Si chiama Ulipristal, può essere assunta fino a cinque giorni dopo il rapporto sessuale non protetto e garantisce la sua efficacia proprio come il tradizionale Levonorgestrel, noto come “pillola del giorno dopo”, che va assunto al massimo entro le 24 ore.

Uno studio condotto negli Stati Uniti e pubblicato sul Journal of Obstetrics and Ginecologics dà il via libera negli States a questa nuova pillola anticoncezionale d’emergenza: la sperimentazione su un campione di 1241 donne è andata a buon fine, mostrando una percentuale di successo pari al 97,9%, con il rischio di effetti collaterali già noti come emicranie, dolori addominale, Nausea.

A questo punto la Food and Drug Administration americana approverà la messa in commercio della pillola di ultima generazione che sui banchi delle farmacie di Spagna, Gran Bretagna, Francia e Germania è già disponibile e arriverà presto anche in Italia.

In Gran Bretagna l’ulipristal è utilizzata già da un anno e la studiosa Anna Glasier ha confrontato la sua efficacia con quella del levonorgestrel su 1700 donne. Pubblicati su The Lancet, i risultati di questa analisi non hanno lasciato dubbi: le gravidanze che la pillola del giorno dopo non era riuscita a scongiurare erano 22 contro le 15 del gruppo che aveva assunto la nuova pillola.

Questo metodo è ancora più efficace del precedente”, ha concluso la Glasier.
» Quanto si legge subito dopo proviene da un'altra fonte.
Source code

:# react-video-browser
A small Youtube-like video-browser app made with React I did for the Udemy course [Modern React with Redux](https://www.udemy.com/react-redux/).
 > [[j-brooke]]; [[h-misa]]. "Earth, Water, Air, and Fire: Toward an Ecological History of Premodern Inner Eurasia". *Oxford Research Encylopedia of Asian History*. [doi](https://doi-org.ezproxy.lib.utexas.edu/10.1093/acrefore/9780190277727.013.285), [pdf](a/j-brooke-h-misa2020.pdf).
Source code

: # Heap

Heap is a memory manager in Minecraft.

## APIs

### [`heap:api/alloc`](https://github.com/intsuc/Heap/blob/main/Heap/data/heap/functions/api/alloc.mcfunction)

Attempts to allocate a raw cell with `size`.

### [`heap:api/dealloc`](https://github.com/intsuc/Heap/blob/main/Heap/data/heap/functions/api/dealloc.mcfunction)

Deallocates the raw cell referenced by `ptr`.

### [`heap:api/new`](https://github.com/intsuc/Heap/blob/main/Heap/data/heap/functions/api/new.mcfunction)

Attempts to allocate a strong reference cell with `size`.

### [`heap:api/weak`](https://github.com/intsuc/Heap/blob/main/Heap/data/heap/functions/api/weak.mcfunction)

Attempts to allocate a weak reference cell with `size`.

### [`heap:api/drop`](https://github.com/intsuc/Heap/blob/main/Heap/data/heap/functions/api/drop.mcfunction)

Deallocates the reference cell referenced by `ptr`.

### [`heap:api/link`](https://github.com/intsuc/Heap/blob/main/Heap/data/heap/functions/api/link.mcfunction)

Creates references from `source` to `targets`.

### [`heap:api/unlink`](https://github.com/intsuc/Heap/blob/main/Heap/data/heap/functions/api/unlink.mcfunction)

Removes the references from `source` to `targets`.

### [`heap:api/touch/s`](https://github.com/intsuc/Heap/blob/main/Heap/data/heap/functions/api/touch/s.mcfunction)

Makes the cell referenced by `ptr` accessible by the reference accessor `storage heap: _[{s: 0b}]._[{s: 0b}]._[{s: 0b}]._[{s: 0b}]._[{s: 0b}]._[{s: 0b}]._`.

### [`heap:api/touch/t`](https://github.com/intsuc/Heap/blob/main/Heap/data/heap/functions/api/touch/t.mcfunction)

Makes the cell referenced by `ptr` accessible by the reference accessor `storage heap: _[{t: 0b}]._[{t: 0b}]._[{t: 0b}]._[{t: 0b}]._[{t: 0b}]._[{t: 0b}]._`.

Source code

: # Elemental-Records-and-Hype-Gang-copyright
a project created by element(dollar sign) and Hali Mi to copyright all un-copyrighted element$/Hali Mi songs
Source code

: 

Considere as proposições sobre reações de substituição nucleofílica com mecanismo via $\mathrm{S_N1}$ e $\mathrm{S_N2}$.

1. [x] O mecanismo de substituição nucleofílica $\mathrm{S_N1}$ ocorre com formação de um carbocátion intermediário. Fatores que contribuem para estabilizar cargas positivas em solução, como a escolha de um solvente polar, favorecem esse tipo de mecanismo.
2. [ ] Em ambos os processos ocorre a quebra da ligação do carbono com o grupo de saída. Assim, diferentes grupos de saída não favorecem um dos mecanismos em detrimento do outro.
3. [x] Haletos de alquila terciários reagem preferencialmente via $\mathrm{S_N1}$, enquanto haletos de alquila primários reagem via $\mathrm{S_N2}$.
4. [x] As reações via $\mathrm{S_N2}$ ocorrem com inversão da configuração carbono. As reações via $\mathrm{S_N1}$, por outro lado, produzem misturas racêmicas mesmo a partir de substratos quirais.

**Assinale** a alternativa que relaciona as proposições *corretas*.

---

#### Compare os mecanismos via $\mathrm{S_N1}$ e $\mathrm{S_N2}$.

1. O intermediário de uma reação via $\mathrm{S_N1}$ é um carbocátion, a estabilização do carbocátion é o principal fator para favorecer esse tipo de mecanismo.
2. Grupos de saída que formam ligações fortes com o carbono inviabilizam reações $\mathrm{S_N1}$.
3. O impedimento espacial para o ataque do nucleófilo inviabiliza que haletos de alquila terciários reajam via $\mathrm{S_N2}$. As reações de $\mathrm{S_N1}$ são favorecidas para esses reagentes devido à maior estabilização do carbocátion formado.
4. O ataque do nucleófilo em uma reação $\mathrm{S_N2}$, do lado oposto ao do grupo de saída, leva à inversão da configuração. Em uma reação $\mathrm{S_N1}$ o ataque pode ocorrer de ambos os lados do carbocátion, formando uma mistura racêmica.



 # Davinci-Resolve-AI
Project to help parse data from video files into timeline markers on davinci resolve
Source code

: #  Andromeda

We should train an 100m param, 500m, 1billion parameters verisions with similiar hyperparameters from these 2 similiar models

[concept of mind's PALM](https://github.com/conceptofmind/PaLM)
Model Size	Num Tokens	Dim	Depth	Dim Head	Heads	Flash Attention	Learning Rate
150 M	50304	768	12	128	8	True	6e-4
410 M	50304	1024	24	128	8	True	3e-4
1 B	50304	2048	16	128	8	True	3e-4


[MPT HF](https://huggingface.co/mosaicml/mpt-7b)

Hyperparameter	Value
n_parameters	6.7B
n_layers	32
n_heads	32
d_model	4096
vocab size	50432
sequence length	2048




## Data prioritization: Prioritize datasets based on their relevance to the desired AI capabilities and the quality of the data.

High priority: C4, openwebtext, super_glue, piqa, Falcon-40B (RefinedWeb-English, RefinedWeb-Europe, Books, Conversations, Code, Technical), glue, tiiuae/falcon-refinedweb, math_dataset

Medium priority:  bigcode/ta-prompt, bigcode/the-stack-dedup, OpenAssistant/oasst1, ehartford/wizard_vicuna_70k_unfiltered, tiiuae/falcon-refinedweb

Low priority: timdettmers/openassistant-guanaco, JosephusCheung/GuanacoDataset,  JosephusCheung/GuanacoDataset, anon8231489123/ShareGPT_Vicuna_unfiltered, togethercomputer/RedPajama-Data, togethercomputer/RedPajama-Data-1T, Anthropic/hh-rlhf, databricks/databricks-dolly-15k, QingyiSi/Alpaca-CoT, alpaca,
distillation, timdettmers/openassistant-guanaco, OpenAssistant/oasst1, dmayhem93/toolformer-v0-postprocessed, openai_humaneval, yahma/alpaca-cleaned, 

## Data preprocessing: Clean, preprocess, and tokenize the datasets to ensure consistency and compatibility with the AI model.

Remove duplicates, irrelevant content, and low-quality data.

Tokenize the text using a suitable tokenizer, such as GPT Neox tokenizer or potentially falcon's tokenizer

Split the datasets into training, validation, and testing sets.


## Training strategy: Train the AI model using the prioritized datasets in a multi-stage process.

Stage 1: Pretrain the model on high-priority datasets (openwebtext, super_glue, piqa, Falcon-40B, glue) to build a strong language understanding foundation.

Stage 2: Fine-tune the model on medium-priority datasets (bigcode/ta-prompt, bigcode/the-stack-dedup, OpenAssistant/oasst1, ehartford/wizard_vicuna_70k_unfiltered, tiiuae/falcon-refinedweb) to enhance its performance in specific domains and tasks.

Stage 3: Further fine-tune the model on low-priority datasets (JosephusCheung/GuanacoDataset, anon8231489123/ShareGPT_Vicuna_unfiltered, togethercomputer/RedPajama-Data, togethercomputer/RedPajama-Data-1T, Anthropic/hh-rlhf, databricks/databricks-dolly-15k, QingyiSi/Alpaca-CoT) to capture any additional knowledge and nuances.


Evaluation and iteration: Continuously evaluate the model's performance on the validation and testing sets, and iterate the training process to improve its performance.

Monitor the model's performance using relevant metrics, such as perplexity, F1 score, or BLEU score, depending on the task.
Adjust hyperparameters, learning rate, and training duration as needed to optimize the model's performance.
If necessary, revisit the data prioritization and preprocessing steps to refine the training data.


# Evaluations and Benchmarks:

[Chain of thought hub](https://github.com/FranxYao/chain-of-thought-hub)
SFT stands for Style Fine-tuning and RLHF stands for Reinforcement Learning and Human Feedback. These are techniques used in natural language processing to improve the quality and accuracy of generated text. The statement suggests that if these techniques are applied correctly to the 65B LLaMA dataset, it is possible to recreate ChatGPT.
Ma come agisce la nuova pillola? Secondo i suoi creatori agisce esattamente come il levonorgestrel ritardando l’ovulazione e, quindi, prevendo la fecondazione.

Inutile sperare che in Italia l’arrivo dell’ulipristar non venga accompagnato da una ridda di opinioni etico-morali: già ci si domanda se è possibile che, entro i cinque giorni, l’ovulo non sia già stato fecondato e se, quindi, la pillola non impedisca il suo impianto nell’Utero agendo alla stregua di un farmaco abortivo.

Quel che è certo è che l’ulipristar non ha nulla a che vedere con la pillola abortiva Ru486 e che il problema davvero urgente riguarda l’informazione sulla contraccezione che deve raggiungere la popolazione di giovanissime.

Gli ultimi dati sulla contraccezione e il sesso tra i giovani italiani ci ricordano che le under 20 non usano metodi contraccettivi e chiedono il levonorgestrel anche quattro o cinque volte l’anno. In pratica, lo utilizzano come un contraccettivo abituale e non come metodo da usare in caso di emergenza.